[Dataset entries]
Content starts

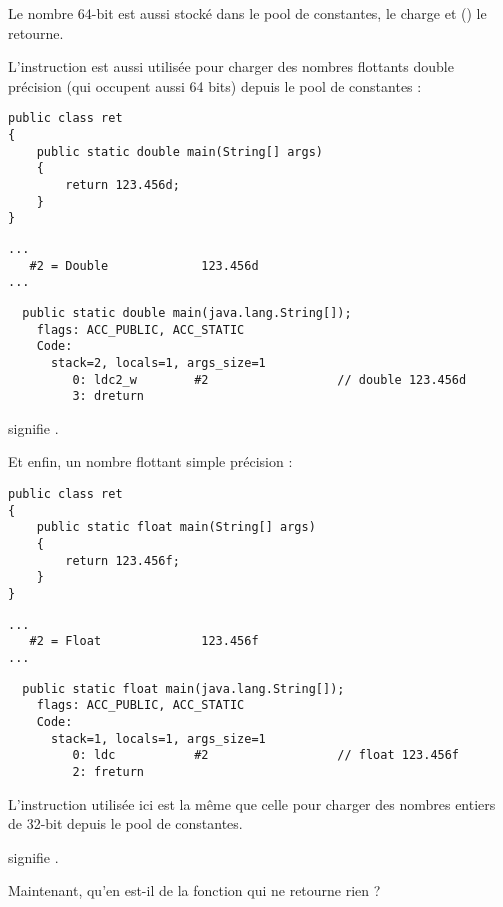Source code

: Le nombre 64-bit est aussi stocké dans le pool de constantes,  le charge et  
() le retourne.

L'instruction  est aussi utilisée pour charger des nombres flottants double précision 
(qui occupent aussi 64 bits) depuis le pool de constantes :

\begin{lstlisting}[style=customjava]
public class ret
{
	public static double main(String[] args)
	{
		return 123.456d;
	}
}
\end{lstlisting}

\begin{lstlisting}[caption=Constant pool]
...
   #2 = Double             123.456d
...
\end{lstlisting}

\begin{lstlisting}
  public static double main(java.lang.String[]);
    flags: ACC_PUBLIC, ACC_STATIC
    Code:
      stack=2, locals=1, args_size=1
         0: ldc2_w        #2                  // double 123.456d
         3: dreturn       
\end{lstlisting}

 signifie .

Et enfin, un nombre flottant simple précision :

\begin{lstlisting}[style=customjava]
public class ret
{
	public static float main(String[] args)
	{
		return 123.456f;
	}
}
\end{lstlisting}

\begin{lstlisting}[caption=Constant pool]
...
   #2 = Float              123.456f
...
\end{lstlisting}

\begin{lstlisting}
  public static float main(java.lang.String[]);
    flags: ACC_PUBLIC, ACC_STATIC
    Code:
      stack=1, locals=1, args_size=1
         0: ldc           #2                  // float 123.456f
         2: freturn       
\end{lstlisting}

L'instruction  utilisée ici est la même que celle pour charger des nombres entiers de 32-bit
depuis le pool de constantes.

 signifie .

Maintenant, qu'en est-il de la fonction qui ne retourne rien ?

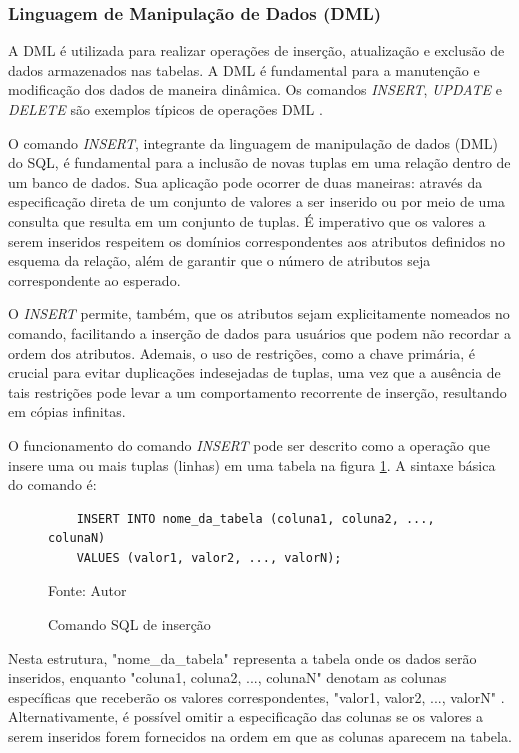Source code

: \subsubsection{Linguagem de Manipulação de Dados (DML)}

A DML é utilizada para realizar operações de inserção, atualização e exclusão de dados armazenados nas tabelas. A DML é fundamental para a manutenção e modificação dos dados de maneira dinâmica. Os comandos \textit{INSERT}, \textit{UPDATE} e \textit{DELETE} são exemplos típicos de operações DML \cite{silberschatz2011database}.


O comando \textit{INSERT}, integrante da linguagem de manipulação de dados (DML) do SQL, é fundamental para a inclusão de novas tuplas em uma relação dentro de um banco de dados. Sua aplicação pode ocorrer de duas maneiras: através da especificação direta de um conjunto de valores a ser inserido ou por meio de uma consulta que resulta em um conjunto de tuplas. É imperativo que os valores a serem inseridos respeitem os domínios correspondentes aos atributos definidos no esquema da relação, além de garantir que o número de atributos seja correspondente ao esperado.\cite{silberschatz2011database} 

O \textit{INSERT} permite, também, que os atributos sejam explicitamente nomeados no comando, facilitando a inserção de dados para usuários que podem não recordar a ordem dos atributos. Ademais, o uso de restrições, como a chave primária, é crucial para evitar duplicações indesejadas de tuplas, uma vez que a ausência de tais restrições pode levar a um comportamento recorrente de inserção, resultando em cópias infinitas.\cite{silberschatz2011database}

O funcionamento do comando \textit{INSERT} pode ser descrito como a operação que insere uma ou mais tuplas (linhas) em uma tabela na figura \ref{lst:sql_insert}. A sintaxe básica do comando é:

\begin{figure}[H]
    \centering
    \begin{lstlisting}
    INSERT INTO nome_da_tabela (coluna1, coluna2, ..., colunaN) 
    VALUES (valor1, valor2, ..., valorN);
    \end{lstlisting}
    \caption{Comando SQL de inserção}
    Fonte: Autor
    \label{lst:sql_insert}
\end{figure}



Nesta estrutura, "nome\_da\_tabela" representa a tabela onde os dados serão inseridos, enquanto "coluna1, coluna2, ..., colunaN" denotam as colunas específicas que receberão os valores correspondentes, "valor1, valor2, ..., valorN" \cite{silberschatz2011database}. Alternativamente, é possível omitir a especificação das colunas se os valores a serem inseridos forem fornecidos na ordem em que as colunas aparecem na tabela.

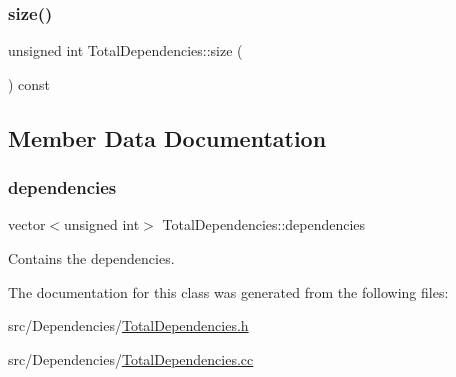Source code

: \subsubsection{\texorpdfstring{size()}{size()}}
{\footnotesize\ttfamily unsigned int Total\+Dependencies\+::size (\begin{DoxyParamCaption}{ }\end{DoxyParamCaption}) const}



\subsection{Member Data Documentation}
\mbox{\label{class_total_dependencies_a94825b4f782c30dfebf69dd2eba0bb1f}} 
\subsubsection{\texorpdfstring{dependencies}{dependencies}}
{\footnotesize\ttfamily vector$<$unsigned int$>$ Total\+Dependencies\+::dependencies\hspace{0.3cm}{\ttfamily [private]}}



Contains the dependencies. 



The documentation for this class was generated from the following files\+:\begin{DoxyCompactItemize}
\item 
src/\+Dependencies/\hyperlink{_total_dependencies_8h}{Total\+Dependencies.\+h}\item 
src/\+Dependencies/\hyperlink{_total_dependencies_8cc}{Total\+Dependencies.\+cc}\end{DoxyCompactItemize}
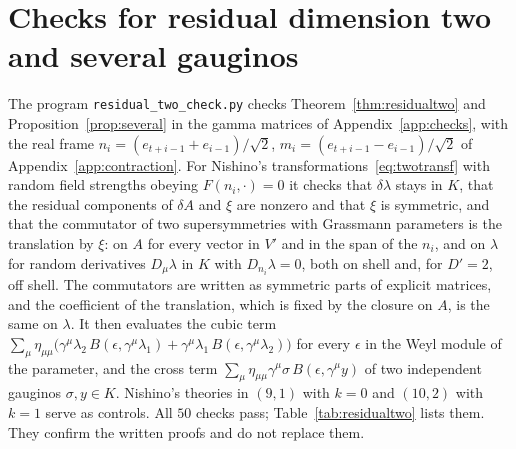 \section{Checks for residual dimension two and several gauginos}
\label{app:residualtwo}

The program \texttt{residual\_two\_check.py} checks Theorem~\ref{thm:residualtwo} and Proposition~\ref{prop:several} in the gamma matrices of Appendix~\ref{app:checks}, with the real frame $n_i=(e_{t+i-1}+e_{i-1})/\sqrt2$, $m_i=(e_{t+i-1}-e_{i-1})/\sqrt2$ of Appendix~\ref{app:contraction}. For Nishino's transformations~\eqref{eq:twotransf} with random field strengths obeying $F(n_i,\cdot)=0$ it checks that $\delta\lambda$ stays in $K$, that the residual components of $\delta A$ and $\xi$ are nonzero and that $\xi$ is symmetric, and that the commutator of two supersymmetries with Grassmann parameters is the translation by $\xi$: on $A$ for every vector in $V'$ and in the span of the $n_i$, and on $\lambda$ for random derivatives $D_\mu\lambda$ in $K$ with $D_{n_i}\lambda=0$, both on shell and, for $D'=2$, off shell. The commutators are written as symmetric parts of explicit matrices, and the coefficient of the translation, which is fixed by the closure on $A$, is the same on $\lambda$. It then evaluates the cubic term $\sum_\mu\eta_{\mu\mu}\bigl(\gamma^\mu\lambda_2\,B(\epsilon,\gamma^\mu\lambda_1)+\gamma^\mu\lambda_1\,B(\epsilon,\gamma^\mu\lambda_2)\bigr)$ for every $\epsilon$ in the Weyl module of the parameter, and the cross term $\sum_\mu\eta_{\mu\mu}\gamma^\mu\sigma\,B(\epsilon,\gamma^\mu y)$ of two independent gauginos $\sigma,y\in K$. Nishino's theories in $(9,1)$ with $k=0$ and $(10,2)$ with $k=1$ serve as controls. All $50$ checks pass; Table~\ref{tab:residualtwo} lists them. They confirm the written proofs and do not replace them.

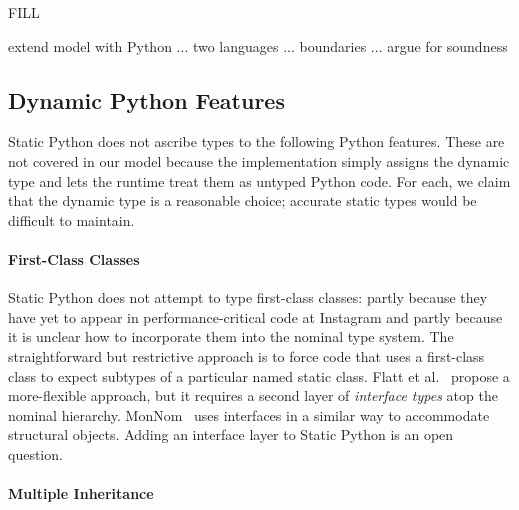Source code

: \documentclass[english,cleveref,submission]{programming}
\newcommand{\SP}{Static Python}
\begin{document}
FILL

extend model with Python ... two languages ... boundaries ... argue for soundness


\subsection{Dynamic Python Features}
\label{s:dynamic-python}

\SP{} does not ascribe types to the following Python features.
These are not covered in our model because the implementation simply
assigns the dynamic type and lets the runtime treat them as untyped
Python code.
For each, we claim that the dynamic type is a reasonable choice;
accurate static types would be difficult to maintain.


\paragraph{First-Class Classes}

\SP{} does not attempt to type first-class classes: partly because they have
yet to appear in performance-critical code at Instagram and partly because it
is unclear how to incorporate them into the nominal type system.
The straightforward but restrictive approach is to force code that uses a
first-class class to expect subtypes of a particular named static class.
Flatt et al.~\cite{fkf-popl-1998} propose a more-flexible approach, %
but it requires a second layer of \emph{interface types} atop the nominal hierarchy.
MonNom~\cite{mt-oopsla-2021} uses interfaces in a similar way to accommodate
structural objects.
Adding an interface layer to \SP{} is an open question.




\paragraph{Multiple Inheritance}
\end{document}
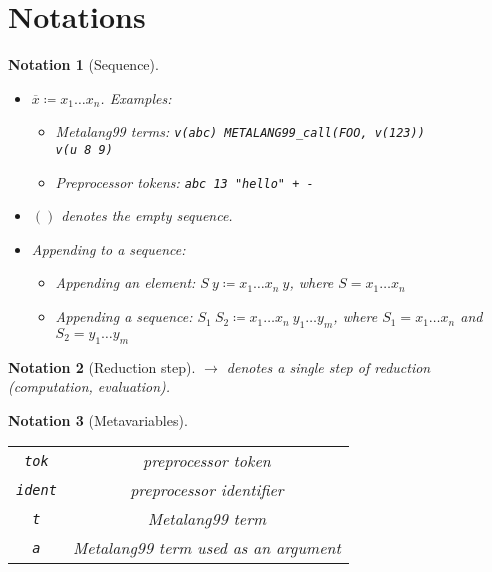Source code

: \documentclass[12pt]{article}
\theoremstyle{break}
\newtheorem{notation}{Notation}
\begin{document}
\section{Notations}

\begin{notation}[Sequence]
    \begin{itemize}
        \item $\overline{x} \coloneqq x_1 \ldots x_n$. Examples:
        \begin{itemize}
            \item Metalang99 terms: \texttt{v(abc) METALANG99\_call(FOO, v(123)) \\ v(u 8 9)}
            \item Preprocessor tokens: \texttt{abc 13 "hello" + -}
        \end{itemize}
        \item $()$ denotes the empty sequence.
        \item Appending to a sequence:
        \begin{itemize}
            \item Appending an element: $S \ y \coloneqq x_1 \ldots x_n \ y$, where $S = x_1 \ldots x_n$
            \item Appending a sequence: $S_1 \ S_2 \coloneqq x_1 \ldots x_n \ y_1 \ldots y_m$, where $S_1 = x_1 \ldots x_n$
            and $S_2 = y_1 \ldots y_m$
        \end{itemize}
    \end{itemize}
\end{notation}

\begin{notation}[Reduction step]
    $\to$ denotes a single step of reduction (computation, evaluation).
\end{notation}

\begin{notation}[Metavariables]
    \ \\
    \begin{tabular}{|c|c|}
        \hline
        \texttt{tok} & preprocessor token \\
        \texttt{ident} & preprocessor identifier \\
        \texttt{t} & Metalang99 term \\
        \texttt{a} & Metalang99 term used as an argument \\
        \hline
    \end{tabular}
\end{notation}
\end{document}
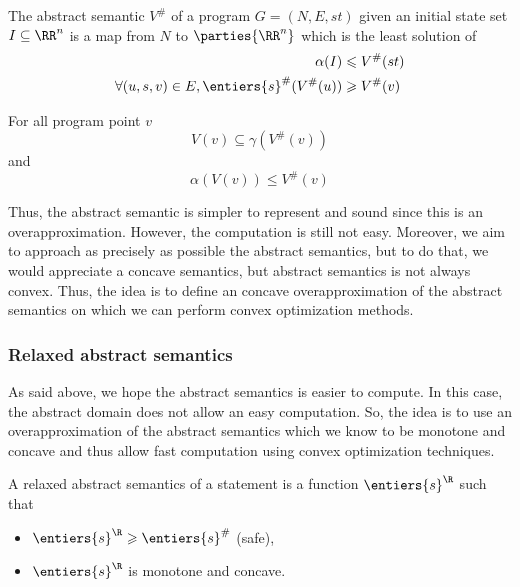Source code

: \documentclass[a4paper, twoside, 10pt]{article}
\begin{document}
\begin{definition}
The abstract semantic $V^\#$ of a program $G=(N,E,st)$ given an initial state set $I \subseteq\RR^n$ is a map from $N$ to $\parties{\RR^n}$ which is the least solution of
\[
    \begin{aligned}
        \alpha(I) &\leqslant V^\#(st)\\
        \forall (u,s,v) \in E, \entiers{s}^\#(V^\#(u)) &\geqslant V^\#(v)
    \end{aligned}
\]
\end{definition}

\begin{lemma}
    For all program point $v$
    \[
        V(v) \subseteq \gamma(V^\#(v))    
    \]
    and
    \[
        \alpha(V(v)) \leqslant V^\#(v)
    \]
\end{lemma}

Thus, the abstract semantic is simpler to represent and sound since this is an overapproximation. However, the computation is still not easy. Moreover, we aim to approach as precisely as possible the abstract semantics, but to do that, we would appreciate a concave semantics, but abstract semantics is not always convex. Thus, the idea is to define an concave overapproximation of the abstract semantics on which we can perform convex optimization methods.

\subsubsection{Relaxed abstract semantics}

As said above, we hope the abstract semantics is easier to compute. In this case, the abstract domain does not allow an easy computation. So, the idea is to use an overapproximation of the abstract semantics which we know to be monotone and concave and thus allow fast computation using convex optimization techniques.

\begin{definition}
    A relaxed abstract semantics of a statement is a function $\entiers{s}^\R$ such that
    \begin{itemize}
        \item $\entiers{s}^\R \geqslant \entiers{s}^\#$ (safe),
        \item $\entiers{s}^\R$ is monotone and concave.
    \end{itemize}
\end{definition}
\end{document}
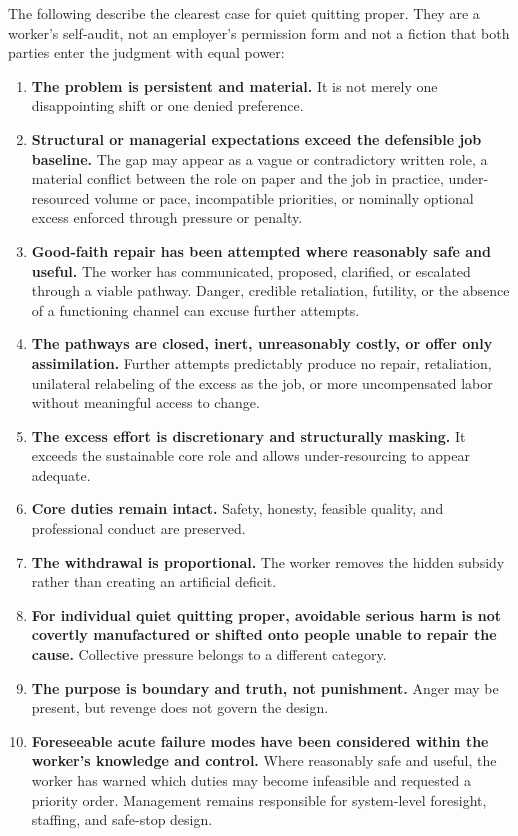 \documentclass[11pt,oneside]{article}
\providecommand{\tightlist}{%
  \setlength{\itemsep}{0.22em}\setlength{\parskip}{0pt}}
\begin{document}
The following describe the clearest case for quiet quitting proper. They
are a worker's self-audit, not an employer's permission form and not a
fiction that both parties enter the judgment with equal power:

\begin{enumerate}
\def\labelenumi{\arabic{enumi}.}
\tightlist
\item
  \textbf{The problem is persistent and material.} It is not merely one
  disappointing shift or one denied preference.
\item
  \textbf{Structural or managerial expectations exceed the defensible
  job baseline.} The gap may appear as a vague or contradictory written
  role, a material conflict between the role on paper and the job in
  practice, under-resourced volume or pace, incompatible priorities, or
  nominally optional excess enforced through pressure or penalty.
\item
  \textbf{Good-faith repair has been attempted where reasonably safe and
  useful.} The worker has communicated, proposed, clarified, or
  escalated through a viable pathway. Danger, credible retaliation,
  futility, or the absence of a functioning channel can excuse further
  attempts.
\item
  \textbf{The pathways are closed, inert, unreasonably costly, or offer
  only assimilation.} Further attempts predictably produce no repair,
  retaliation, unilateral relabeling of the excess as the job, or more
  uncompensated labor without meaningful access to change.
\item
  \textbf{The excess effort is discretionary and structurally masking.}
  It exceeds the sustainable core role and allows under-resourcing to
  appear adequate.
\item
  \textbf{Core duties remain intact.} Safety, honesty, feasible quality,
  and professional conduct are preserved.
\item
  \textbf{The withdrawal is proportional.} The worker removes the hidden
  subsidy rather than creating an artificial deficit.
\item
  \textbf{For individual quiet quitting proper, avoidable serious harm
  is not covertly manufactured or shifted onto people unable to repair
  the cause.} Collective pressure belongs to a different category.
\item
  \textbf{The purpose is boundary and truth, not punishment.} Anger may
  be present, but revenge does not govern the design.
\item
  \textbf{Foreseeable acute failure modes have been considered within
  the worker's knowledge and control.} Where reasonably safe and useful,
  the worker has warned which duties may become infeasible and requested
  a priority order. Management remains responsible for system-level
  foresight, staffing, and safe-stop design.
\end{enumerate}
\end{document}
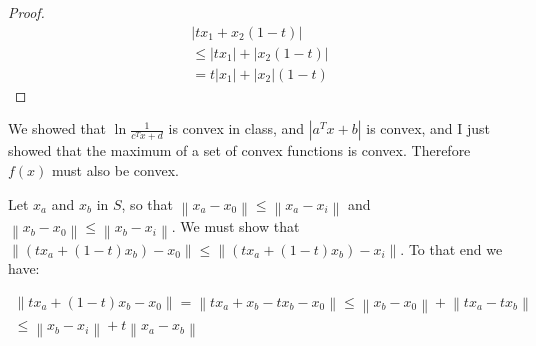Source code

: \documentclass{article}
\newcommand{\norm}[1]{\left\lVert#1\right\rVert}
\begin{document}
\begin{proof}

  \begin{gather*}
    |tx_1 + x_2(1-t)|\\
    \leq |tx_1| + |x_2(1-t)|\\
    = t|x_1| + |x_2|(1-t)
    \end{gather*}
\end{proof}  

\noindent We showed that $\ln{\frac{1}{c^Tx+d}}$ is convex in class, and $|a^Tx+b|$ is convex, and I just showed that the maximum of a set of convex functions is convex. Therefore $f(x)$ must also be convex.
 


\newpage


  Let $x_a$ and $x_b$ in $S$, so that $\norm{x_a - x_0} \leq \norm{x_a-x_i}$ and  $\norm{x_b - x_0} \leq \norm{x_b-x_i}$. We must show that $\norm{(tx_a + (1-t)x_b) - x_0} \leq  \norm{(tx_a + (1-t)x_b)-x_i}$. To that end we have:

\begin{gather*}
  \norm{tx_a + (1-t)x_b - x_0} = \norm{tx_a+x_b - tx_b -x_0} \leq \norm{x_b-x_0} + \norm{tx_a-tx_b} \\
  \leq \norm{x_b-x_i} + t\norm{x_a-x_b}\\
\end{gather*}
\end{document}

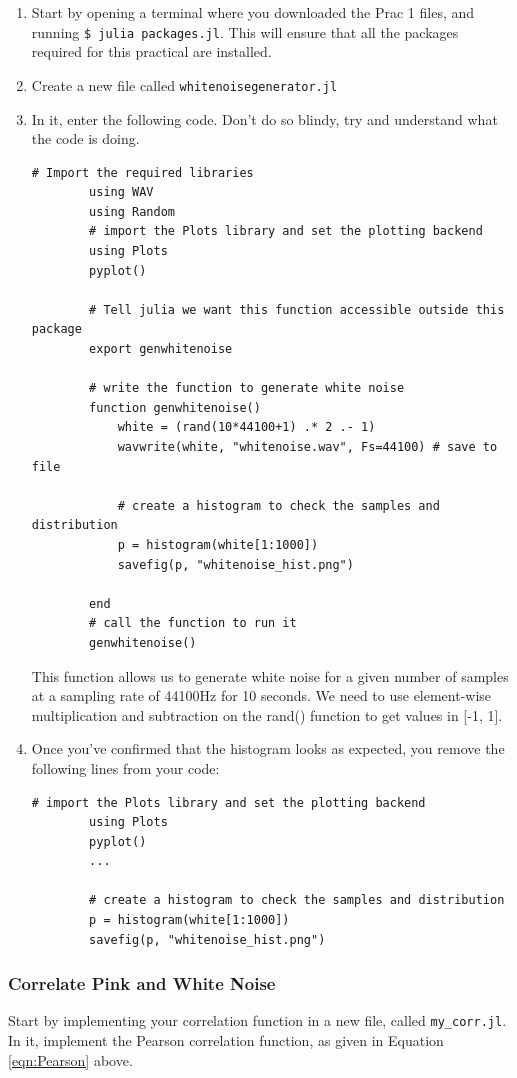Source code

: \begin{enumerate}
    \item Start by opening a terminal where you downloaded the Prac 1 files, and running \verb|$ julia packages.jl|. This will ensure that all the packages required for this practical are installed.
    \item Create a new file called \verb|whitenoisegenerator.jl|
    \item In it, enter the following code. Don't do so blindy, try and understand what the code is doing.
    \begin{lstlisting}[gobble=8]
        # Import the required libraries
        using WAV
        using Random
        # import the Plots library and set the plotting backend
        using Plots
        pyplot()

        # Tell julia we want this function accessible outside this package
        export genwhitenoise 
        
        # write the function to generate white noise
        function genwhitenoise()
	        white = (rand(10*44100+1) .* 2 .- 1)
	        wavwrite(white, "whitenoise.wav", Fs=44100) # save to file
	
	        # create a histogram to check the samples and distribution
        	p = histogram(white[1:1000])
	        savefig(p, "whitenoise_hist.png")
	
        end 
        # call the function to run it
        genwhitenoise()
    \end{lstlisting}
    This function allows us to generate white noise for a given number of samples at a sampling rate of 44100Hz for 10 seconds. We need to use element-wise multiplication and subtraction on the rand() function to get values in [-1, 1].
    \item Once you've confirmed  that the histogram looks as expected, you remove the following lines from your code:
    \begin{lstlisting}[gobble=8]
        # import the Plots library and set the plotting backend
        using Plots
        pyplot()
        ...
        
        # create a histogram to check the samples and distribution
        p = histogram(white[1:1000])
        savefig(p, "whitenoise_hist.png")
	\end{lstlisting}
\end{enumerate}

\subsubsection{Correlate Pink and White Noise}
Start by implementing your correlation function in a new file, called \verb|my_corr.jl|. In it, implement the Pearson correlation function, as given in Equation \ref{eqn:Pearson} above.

Content ends

EXERCISE REQUIREMENTS: Look back at the entries above. Retype the line with "le charge et", the line with "public static float main(java.lang.String[]);", and all lines in between.

SOLUTION TO THE EXERCISE:
: Le nombre 64-bit est aussi stocké dans le pool de constantes,  le charge et  
() le retourne.

L'instruction  est aussi utilisée pour charger des nombres flottants double précision 
(qui occupent aussi 64 bits) depuis le pool de constantes :

\begin{lstlisting}[style=customjava]
public class ret
{
	public static double main(String[] args)
	{
		return 123.456d;
	}
}
\end{lstlisting}

\begin{lstlisting}[caption=Constant pool]
...
   #2 = Double             123.456d
...
\end{lstlisting}

\begin{lstlisting}
  public static double main(java.lang.String[]);
    flags: ACC_PUBLIC, ACC_STATIC
    Code:
      stack=2, locals=1, args_size=1
         0: ldc2_w        #2                  // double 123.456d
         3: dreturn       
\end{lstlisting}

 signifie .

Et enfin, un nombre flottant simple précision :

\begin{lstlisting}[style=customjava]
public class ret
{
	public static float main(String[] args)
	{
		return 123.456f;
	}
}
\end{lstlisting}

\begin{lstlisting}[caption=Constant pool]
...
   #2 = Float              123.456f
...
\end{lstlisting}

\begin{lstlisting}
  public static float main(java.lang.String[]);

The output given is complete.